After the 8 game series, a satellite game is played to give the players that didn't score enough points in the regular season games, a second chance to get to play in the Championship Game. Typically, a satellite game is a fast-paced game. If you've ever played a satellite game at a casino, you'd know what I'm talking about. When the WSOP had games at our local casino, I played in several satellite games to try and win a seat to the main game. These games were fast and furious. I've designed our satellite game to be similar in order for our players to get used to this type of situation, in case they find themselves at a casino playing in one. First place gets their $20 back and a seat at the championship game, and second place gets the seat to the championship game.

NLH Championship Game

Ah, the main event! This is what the entire season is all about...getting to the Championship Game. At Felting Hendo Poker, all regular season tournaments and the satellite game have a $20 buy-in. I take $10 off the top from each player in attendance of every game and the full buy-in ($20) of every player playing in the satellite game. That money is banked. At the end of the satellite game, the money banked is now the purse for the championship game. So the more players at each game means the championship game has a higher purse. I pay out top 3 at 50%/30%/20%.

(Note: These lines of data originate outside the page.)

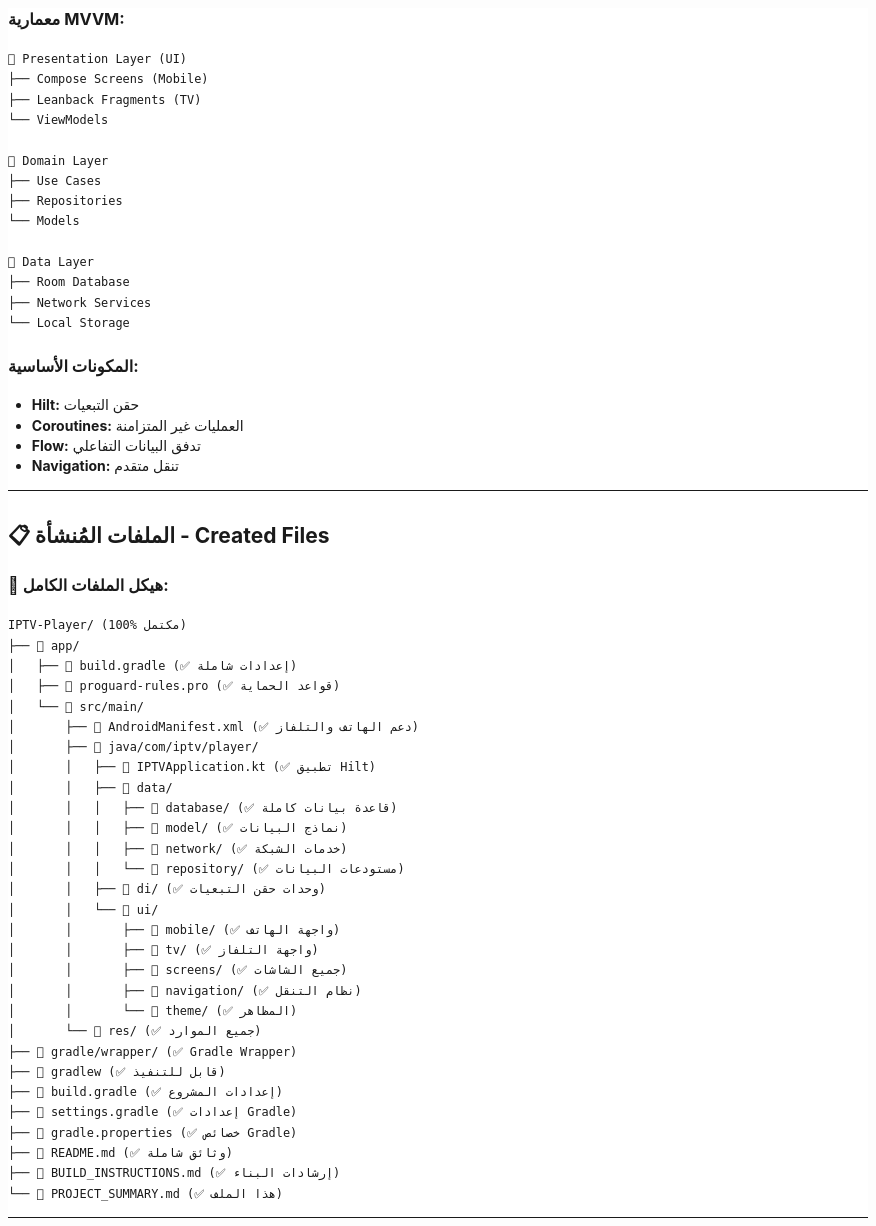 ### **معمارية MVVM:**
```
📁 Presentation Layer (UI)
├── Compose Screens (Mobile)
├── Leanback Fragments (TV)
└── ViewModels

📁 Domain Layer
├── Use Cases
├── Repositories
└── Models

📁 Data Layer
├── Room Database
├── Network Services
└── Local Storage
```

### **المكونات الأساسية:**
- **Hilt:** حقن التبعيات
- **Coroutines:** العمليات غير المتزامنة
- **Flow:** تدفق البيانات التفاعلي
- **Navigation:** تنقل متقدم

---

## 📋 الملفات المُنشأة - Created Files

### **📂 هيكل الملفات الكامل:**

```
IPTV-Player/ (100% مكتمل)
├── 📁 app/
│   ├── 📄 build.gradle (✅ إعدادات شاملة)
│   ├── 📄 proguard-rules.pro (✅ قواعد الحماية)
│   └── 📁 src/main/
│       ├── 📄 AndroidManifest.xml (✅ دعم الهاتف والتلفاز)
│       ├── 📁 java/com/iptv/player/
│       │   ├── 📄 IPTVApplication.kt (✅ تطبيق Hilt)
│       │   ├── 📁 data/
│       │   │   ├── 📁 database/ (✅ قاعدة بيانات كاملة)
│       │   │   ├── 📁 model/ (✅ نماذج البيانات)
│       │   │   ├── 📁 network/ (✅ خدمات الشبكة)
│       │   │   └── 📁 repository/ (✅ مستودعات البيانات)
│       │   ├── 📁 di/ (✅ وحدات حقن التبعيات)
│       │   └── 📁 ui/
│       │       ├── 📁 mobile/ (✅ واجهة الهاتف)
│       │       ├── 📁 tv/ (✅ واجهة التلفاز)
│       │       ├── 📁 screens/ (✅ جميع الشاشات)
│       │       ├── 📁 navigation/ (✅ نظام التنقل)
│       │       └── 📁 theme/ (✅ المظاهر)
│       └── 📁 res/ (✅ جميع الموارد)
├── 📁 gradle/wrapper/ (✅ Gradle Wrapper)
├── 📄 gradlew (✅ قابل للتنفيذ)
├── 📄 build.gradle (✅ إعدادات المشروع)
├── 📄 settings.gradle (✅ إعدادات Gradle)
├── 📄 gradle.properties (✅ خصائص Gradle)
├── 📄 README.md (✅ وثائق شاملة)
├── 📄 BUILD_INSTRUCTIONS.md (✅ إرشادات البناء)
└── 📄 PROJECT_SUMMARY.md (✅ هذا الملف)
```

--- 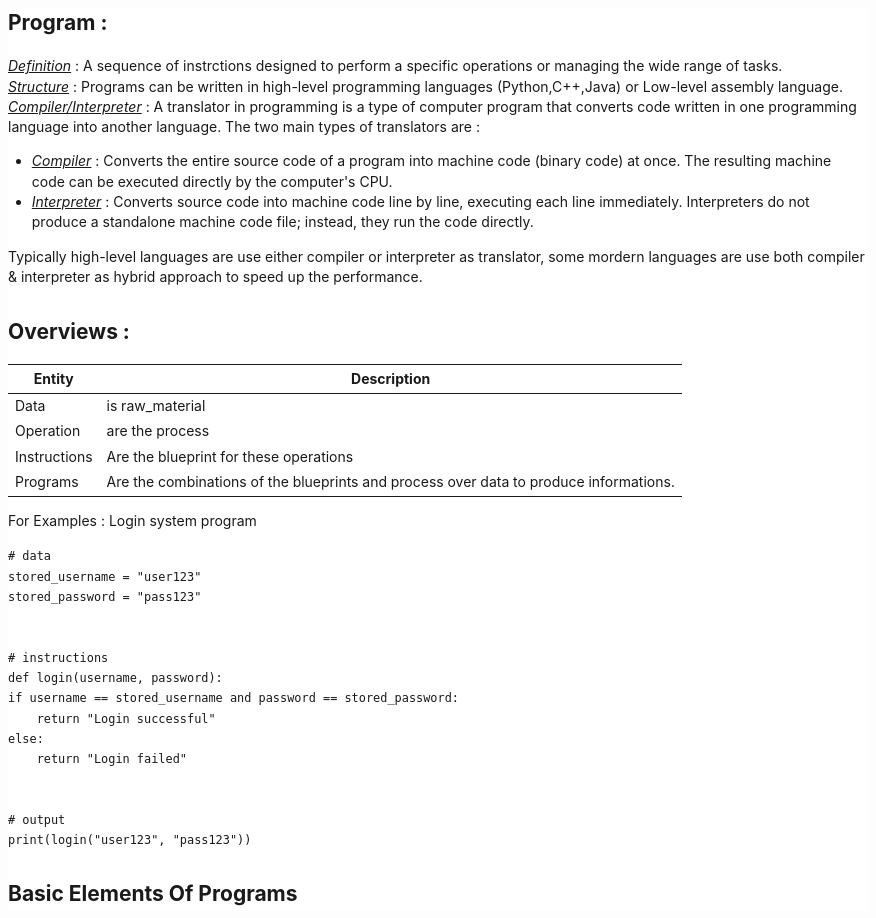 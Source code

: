 ## Program : 
*<u>Definition</u>* : A sequence of instrctions designed to perform a specific operations or managing the wide range of tasks.<br>
*<u>Structure</u>* : Programs can be written in high-level programming languages (Python,C++,Java) or Low-level assembly language.<br>
*<u>Compiler/Interpreter</u>* : A translator in programming is a type of computer program that converts code written in one programming language into another language. The two main types of translators are :<br>

* *<u>Compiler</u>* : Converts the entire source code of a program into machine code (binary code) at once. The resulting machine code can be executed directly by the computer's CPU.<br>
* *<u>Interpreter</u>* : Converts source code into machine code line by line, executing each line immediately. Interpreters do not produce a standalone machine code file; instead, they run the code directly.

Typically high-level languages are use either compiler or interpreter as translator, some mordern languages are use both compiler & interpreter as hybrid approach to speed up the performance. 

## Overviews : 
| Entity | Description  | 
| ------ | ------------ |
| Data   | is raw_material | 
| Operation | are the process |
| Instructions | Are the blueprint for these operations | 
| Programs | Are the combinations of the blueprints and process over data to produce informations.|

For Examples : Login system program

    # data
    stored_username = "user123"
    stored_password = "pass123"


    # instructions
    def login(username, password):
    if username == stored_username and password == stored_password:
        return "Login successful"
    else:
        return "Login failed"


    # output
    print(login("user123", "pass123"))

## Basic Elements Of Programs 
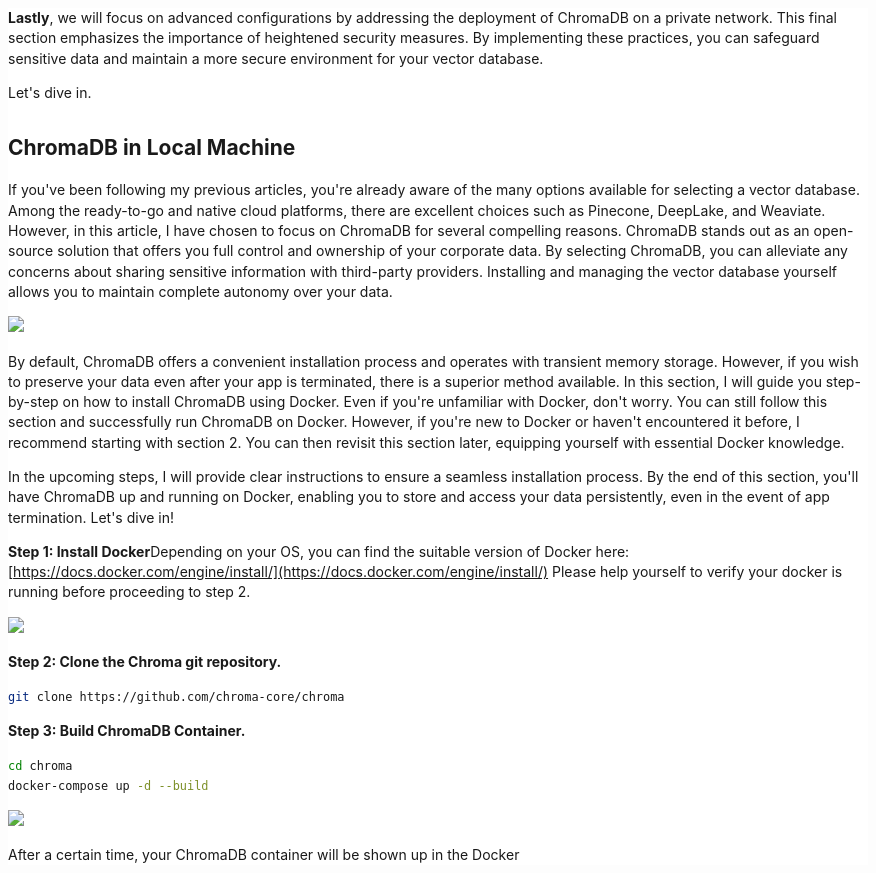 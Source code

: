 **Lastly**, we will focus on advanced configurations by addressing the deployment of ChromaDB on a private network. This final section emphasizes the importance of heightened security measures. By implementing these practices, you can safeguard sensitive data and maintain a more secure environment for your vector database.

Let's dive in.

## ChromaDB in Local Machine

If you've been following my previous articles, you're already aware of the many options available for selecting a vector database. Among the ready-to-go and native cloud platforms, there are excellent choices such as Pinecone, DeepLake, and Weaviate. However, in this article, I have chosen to focus on ChromaDB for several compelling reasons.
ChromaDB stands out as an open-source solution that offers you full control and ownership of your corporate data. By selecting ChromaDB, you can alleviate any concerns about sharing sensitive information with third-party providers. Installing and managing the vector database yourself allows you to maintain complete autonomy over your data.

![](https://miro.medium.com/1*m4CiO6O3OSCrlSQroTYwNw.png)

By default, ChromaDB offers a convenient installation process and operates with transient memory storage. However, if you wish to preserve your data even after your app is terminated, there is a superior method available. In this section, I will guide you step-by-step on how to install ChromaDB using Docker.
Even if you're unfamiliar with Docker, don't worry. You can still follow this section and successfully run ChromaDB on Docker. However, if you're new to Docker or haven't encountered it before, I recommend starting with section 2. You can then revisit this section later, equipping yourself with essential Docker knowledge.

In the upcoming steps, I will provide clear instructions to ensure a seamless installation process. By the end of this section, you'll have ChromaDB up and running on Docker, enabling you to store and access your data persistently, even in the event of app termination. Let's dive in!

**Step 1: Install Docker**Depending on your OS, you can find the suitable version of Docker here:
[https://docs.docker.com/engine/install/](https://docs.docker.com/engine/install/)
Please help yourself to verify your docker is running before proceeding to step 2.

![](https://miro.medium.com/1*etAZJIVXs1EVNojGLle0eg.png)

**Step 2: Clone the Chroma git repository.**

```bash
git clone https://github.com/chroma-core/chroma
```

**Step 3: Build ChromaDB Container.**

```bash
cd chroma
docker-compose up -d --build
```

![](https://miro.medium.com/1*7I3M3kNkXeizQsQQNhIaUQ.png)

After a certain time, your ChromaDB container will be shown up in the Docker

Who gets to play in the Championship Game? All 8 regular season games use a points formula. The higher you place in a game, the more points that you get. Miss a game, and you lose points. At the end of the 8 games, the top six in points automatically advance to the championship game, and no buy-in is required. First and Second place in the Satellite game also advance to the championship game at no buy-in, for a final table of 8 players.

This game is played with the same starting stack as the normal regular season games, as well as the same blind schedule. This is a standard NLH tournament with no twists. The hope is that those that have made it to the championship game have gain the knowledge from the lessons learned throughout the regular season games to better prepare them for the "big money" game.